I taught lessons at the “school” for about two years. I had come to love teaching enough that I wanted to have a bit more control over my schedule, more importantly, over who I taught. So I started teaching out of my home last fall, many of my students having “defected” from the school to continue studying with me privately. There are a handful of students - well, no, I guess I’m down to one – who have been with me since my first day at the school, and it has been such a joy to watch them grow, as musicians, students, and people. The one student who is still with me won my heart one day in my first month of teaching. She kept asking questions about why music was dictated this way, and “why don’t they do it this way” and “what happens if…” After trying to placate her and give her answers that she could comprehend at that stage, I finally had to say “You know, you’re getting a little ahead of yourself! You’ll have to trust me on this one. Take my word for it for now, and in a few months we’ll get to the details.” She looked sheepish and said, “Yeah, I do that [get ahead of herself] sometimes. This one time, I was playing with my chemistry set, and I did some things way before I was supposed to, and the experiment didn’t work.” She was eight! I just wanted to hug her, she was so cute.
Then there was the little girl who came in for voice lessons, after struggling through piano for a few years. Her mother wanted her to have music lessons, but didn’t want to force it in such a way as to make her hate music (a good mom, in my book), so they had decided to give voice lessons a try. She, the little girl, loved to sing, but had recently started getting teased at school about her voice. A gorgeous child, and very smart, I imagine she is often a target of teasing, well-mannered or otherwise, from her peers. When I asked her to tell me why she wanted to take voice lessons (my first question to every new student), tears streamed down her cheeks and she stared at the ceiling as she talked of her love of music and singing. She didn’t say anything negative, no mention of teasing, but I could sense that she had been wounded. I had intended to take a trial lesson with her and then tell her mother that I didn’t teach voice to children, but I was won over. We’ve been working together for about a year and a half now, and she is really finding her voice, pardon the pun, including singing two songs at her brothers’ music recital. If there was teasing, I didn’t hear anything of it; I only heard how excited she was to share her music with her family. This year we’re adding some piano back into the mix; she’s also learning solfege sight-reading skills. Oh, and in the spring, she saw the Phantom of the Opera movie, and decided that “opera is pretty cool.” We talked a little bit about Phantom being a musical, not an opera, but I didn’t want to get all snobby on her when she was so excited about classical singing! Then this summer, she went to “opera camp,” sponsored by Seattle Opera. She went on a tour of the hall, saw the Rhinemaidens rehearse in their harnesses, and participated in a play version of The Ring. Now she’s a regular opera buff! How cool is that?!

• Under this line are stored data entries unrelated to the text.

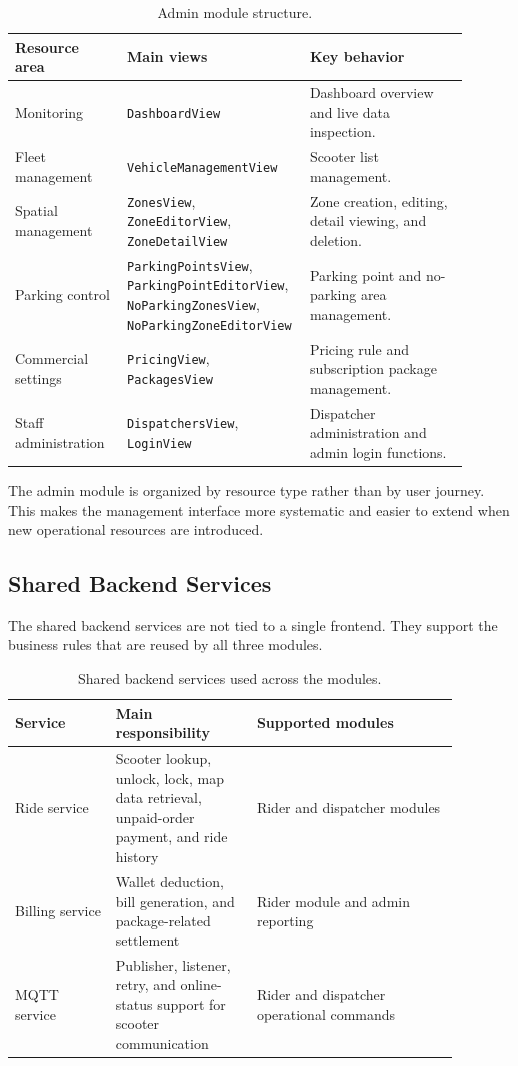 \documentclass[12pt,a4paper]{article}
\begin{document}
\begin{table}[H]
\centering
\begin{tabular}{p{0.24\linewidth} p{0.32\linewidth} p{0.34\linewidth}}
\toprule
\textbf{Resource area} & \textbf{Main views} & \textbf{Key behavior} \\
\midrule
Monitoring & \texttt{DashboardView} & Dashboard overview and live data inspection. \\
Fleet management & \texttt{VehicleManagementView} & Scooter list management. \\
Spatial management & \texttt{ZonesView}, \texttt{ZoneEditorView}, \texttt{ZoneDetailView} & Zone creation, editing, detail viewing, and deletion. \\
Parking control & \texttt{ParkingPointsView}, \texttt{ParkingPointEditorView}, \texttt{NoParkingZonesView}, \texttt{NoParkingZoneEditorView} & Parking point and no-parking area management. \\
Commercial settings & \texttt{PricingView}, \texttt{PackagesView} & Pricing rule and subscription package management. \\
Staff administration & \texttt{DispatchersView}, \texttt{LoginView} & Dispatcher administration and admin login functions. \\
\bottomrule
\end{tabular}
\caption{Admin module structure.}
\end{table}

The admin module is organized by resource type rather than by user journey. This makes the management interface more systematic and easier to extend when new operational resources are introduced.

\subsection{Shared Backend Services}

The shared backend services are not tied to a single frontend. They support the business rules that are reused by all three modules.

\begin{table}[H]
\centering
\begin{tabular}{p{0.20\linewidth} p{0.28\linewidth} p{0.40\linewidth}}
\toprule
\textbf{Service} & \textbf{Main responsibility} & \textbf{Supported modules} \\
\midrule
Ride service & Scooter lookup, unlock, lock, map data retrieval, unpaid-order payment, and ride history & Rider and dispatcher modules \\
Billing service & Wallet deduction, bill generation, and package-related settlement & Rider module and admin reporting \\
MQTT service & Publisher, listener, retry, and online-status support for scooter communication & Rider and dispatcher operational commands \\
\bottomrule
\end{tabular}
\caption{Shared backend services used across the modules.}
\end{table}
\end{document}
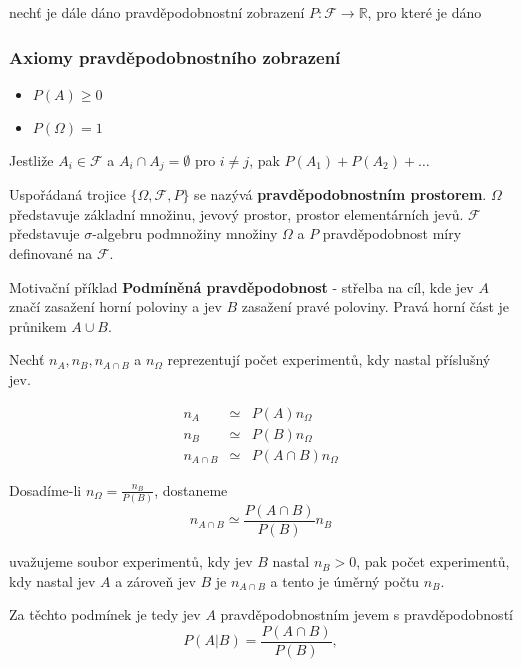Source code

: 		nechť je dále dáno pravděpodobnostní zobrazení $P: \mathscr{F}\to\mathbb{R}$, pro které je dáno
	\subsubsection*{Axiomy pravděpodobnostního zobrazení}
		\begin{itemize}[noitemsep]
			\item $P(A)\geq 0$
			\item $P(\Omega)=1$
		\end{itemize}

		Jestliže $A_i\in\mathscr{F}$ a $A_i\cap A_j=\emptyset$ pro $i\neq j$, pak $P(A_1)+P(A_2)+\ldots$\br

		Uspořádaná trojice $\{\Omega,\mathscr{F},P\}$ se nazývá \textbf{pravděpodobnostním prostorem}. $\Omega$ představuje základní množinu, jevový prostor, prostor elementárních jevů. $\mathscr{F}$ představuje $\sigma$-algebru podmnožiny množiny $\Omega$ a $P$ pravděpodobnost míry definované na $\mathscr{F}$.

		\begin{note}{Motivační příklad}
		\textbf{Podmíněná pravděpodobnost} - střelba na cíl, kde jev $A$ značí zasažení horní poloviny a jev $B$ zasažení pravé poloviny. Pravá horní část je průnikem $A\cup B$.\br

		\begin{figure}
			
		\end{figure}
		\end{note}

		Nechť $n_A,n_B, n_{A\cap B}$ a $n_\Omega$ reprezentují počet experimentů, kdy nastal příslušný jev.

		\begin{eqnarray*}
			n_A & \simeq & P(A)n_\Omega\\
			n_B & \simeq & P(B)n_\Omega\\
			n_{A\cap B} & \simeq & P(A\cap B)n_\Omega
		\end{eqnarray*}

		Dosadíme-li $n_\Omega=\frac{n_B}{P(B)}$, dostaneme
		\[ n_{A\cap B} \simeq \frac{P(A\cap B)}{P(B)}n_B \]

		uvažujeme soubor experimentů, kdy jev $B$ nastal $n_B>0$, pak počet experimentů, kdy nastal jev $A$ a zároveň jev $B$ je $n_{A\cap B}$ a tento je úměrný počtu $n_B$.\br

		Za těchto podmínek je tedy jev $A$ pravděpodobnostním jevem s pravděpodobností
		\[ P(A|B) = \frac{P(A\cap B)}{P(B)}, \]

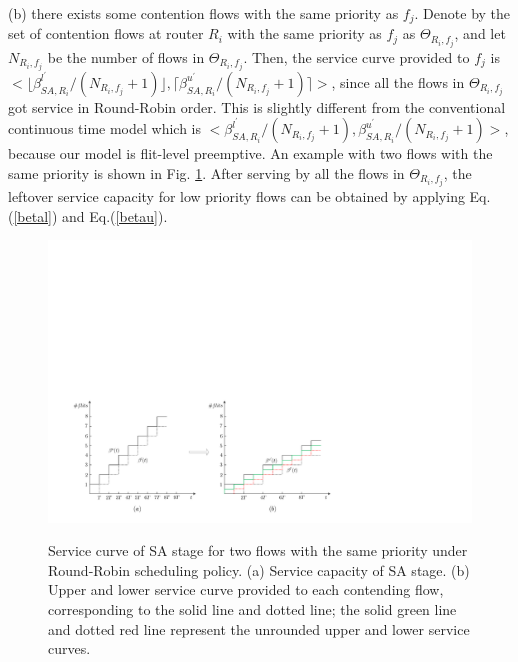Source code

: \documentclass[10pt,journal]{IEEEtran}
\begin{document}
(b) there exists some contention flows with the same priority as $f_j$. Denote by the set of contention flows at router $R_i$ with the same priority as $f_j$ as $\Theta_{R_i,f_j}$, and let $N_{R_i,f_j}$ be the number of flows in $\Theta_{R_i,f_j}$. Then, the service curve provided to $f_j$ is $<\lfloor\beta^{l^\prime}_{SA,R_i}/(N_{R_i,f_j}+1)\rfloor,\lceil\beta^{u^\prime}_{SA,R_i}/(N_{R_i,f_j}+1)\rceil>$, since all the flows in $\Theta_{R_i,f_j}$ got service in Round-Robin order. This is slightly different from the conventional continuous time model which is $<\beta^{l^\prime}_{SA,R_i}/(N_{R_i,f_j}+1),\beta^{u^\prime}_{SA,R_i}/(N_{R_i,f_j}+1)>$, because our model is flit-level preemptive. An example with two flows with the same priority is shown in Fig. \ref{roundrobin}. After serving by all the flows in $\Theta_{R_i,f_j}$, the leftover service capacity for low priority flows can be obtained by applying Eq.(\ref{betal}) and Eq.(\ref{betau}).
\begin{figure}
  \centering
  \includegraphics[scale=0.5]{figures/RoundRobin.pdf}\\
  \caption{Service curve of SA stage for two flows with the same priority under Round-Robin scheduling policy. (a) Service capacity of SA stage. (b) Upper and lower service curve provided to each contending flow, corresponding to the solid line and dotted line; the solid green line and dotted red line represent the unrounded upper and lower service curves.}\label{roundrobin}
\end{figure}
\end{document}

Anyway… All this remiscing is due to the fact that today was the start of my last “semester” of teaching. After December, I won’t be teaching anymore. I’ll be traveling too much for work, and when I’m home I’ll have other projects that I need to be preparing. In fact, I don’t really have time to teach this fall, but I couldn’t leave my students in the lurch. Two weeks ago I gave everyone the option of continuing until December or calling it quits now, and all of them – including six brand-new students – have chosen to continue. I have such relationships with these families; two of my “piano moms” were also my students, which I thought set a wonderful example for their children. They grew to be friends, and their children came to be so dear to me. I will treasure every week I have left with them. I’m happy that my singing career is taking off, but I am sad to be starting an extended “sabatical” from teaching.